About this task » Your output should consist of the lines from the first line of the records below through the one with "is a technology", exactly, minus the pictures.

Source texts of formatted documents
—————
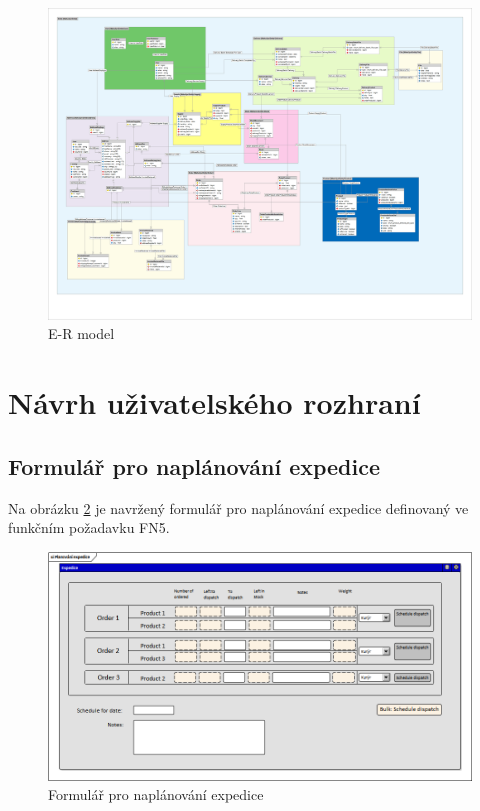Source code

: \documentclass[thesis=B,czech]{FITthesis}[2012/06/26]
\begin{document}
\begin{figure}
	\includegraphics[width=500pt, height=\textwidth, angle=90]{mahasys_ermodel.png}
	\caption{E-R model}\label{er_model}
\end{figure}

\section{Návrh uživatelského rozhraní}

\subsection{Formulář pro naplánování expedice}
	Na obrázku \ref{expedice} je navržený formulář pro naplánování expedice definovaný ve funkčním požadavku FN5.

\begin{figure}
	\includegraphics[width=\textwidth]{expedition_plan.png}
	\caption{Formulář pro naplánování expedice}\label{expedice}
\end{figure}
\end{document}
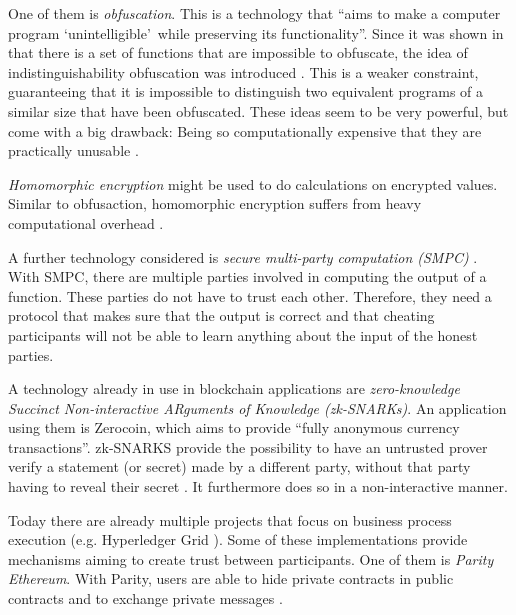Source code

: \documentclass[runningheads]{llncs}
\newcommand{\comment}[1]{}
\newcommand{\quotel}{``}
\newcommand{\quoter}{''}
\begin{document}
One of them is \textit{obfuscation}. This is a technology that \quotel aims to make a computer program `unintelligible'\ while preserving its functionality\quoter  \cite{garg2016candidate}. Since it was shown in that there is a set of functions that are impossible to obfuscate, the idea of indistinguishability obfuscation  was introduced \cite{barak2001possibility,barak2012possibility}. This is a weaker constraint, guaranteeing that it is impossible to distinguish two equivalent programs of a similar size that have been obfuscated. These ideas seem to be very powerful, but come with a big drawback: Being so computationally expensive that they are practically unusable \cite{banescu2015idea}.

\textit{Homomorphic encryption} might be used to do calculations on encrypted values. Similar to obfusaction, homomorphic encryption suffers from heavy computational overhead \cite{gentry2010computing}.


A further technology considered is \textit{secure multi-party computation (SMPC)} \cite{orlandi2011multiparty}. With SMPC, there are multiple parties involved in computing the output of a function. These parties do not have to trust each other. Therefore, they need a protocol that makes sure that the output is correct and that cheating participants will not be able to learn anything about the input of the honest parties. 


A technology already in use in blockchain applications are \textit{zero-knowledge Succinct Non-interactive ARguments of Knowledge (zk-SNARKs)}. An application using them is Zerocoin, which aims to provide  \quotel fully anonymous currency transactions\quoter  \cite{miers2013zerocoin}. zk-SNARKS provide the possibility to have an untrusted prover verify a statement (or secret) made by a different party, without that party having to reveal their secret \cite{ben2013snarks}. It furthermore does so in a non-interactive manner. 

Today there are already multiple projects that focus on business process execution (e.g. Hyperledger Grid \cite{hyperledger}). Some of these implementations provide mechanisms aiming to create trust between participants. One of them is \textit{Parity Ethereum}. With Parity, users are able to hide private contracts in public contracts and to exchange private messages \cite{parity}.

\comment{
However for private contract execution Parity is relying on validators,  \quotel  account[s] that can allow a private contract’s state [to] change\quoter  \cite{parity}. In our understanding this makes Parity insufficient for untrusted business execution, since, like private blockchains, it requires trust in one or multiple nodes. 
}
\end{document}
—————
Expected output »
Source code

: \documentclass[thesis=B,czech]{FITthesis}[2012/06/26]
\begin{document}
\begin{figure}
	\includegraphics[width=500pt, height=\textwidth, angle=90]{mahasys_ermodel.png}
	\caption{E-R model}\label{er_model}
\end{figure}

\section{Návrh uživatelského rozhraní}

\subsection{Formulář pro naplánování expedice}
	Na obrázku \ref{expedice} je navržený formulář pro naplánování expedice definovaný ve funkčním požadavku FN5.

\begin{figure}
	\includegraphics[width=\textwidth]{expedition_plan.png}
	\caption{Formulář pro naplánování expedice}\label{expedice}
\end{figure}
\end{document}
Source code

: \documentclass[runningheads]{llncs}
\newcommand{\comment}[1]{}
\newcommand{\quotel}{``}
\newcommand{\quoter}{''}
\begin{document}
One of them is \textit{obfuscation}. This is a technology that \quotel aims to make a computer program `unintelligible'\ while preserving its functionality\quoter  \cite{garg2016candidate}. Since it was shown in that there is a set of functions that are impossible to obfuscate, the idea of indistinguishability obfuscation  was introduced \cite{barak2001possibility,barak2012possibility}. This is a weaker constraint, guaranteeing that it is impossible to distinguish two equivalent programs of a similar size that have been obfuscated. These ideas seem to be very powerful, but come with a big drawback: Being so computationally expensive that they are practically unusable \cite{banescu2015idea}.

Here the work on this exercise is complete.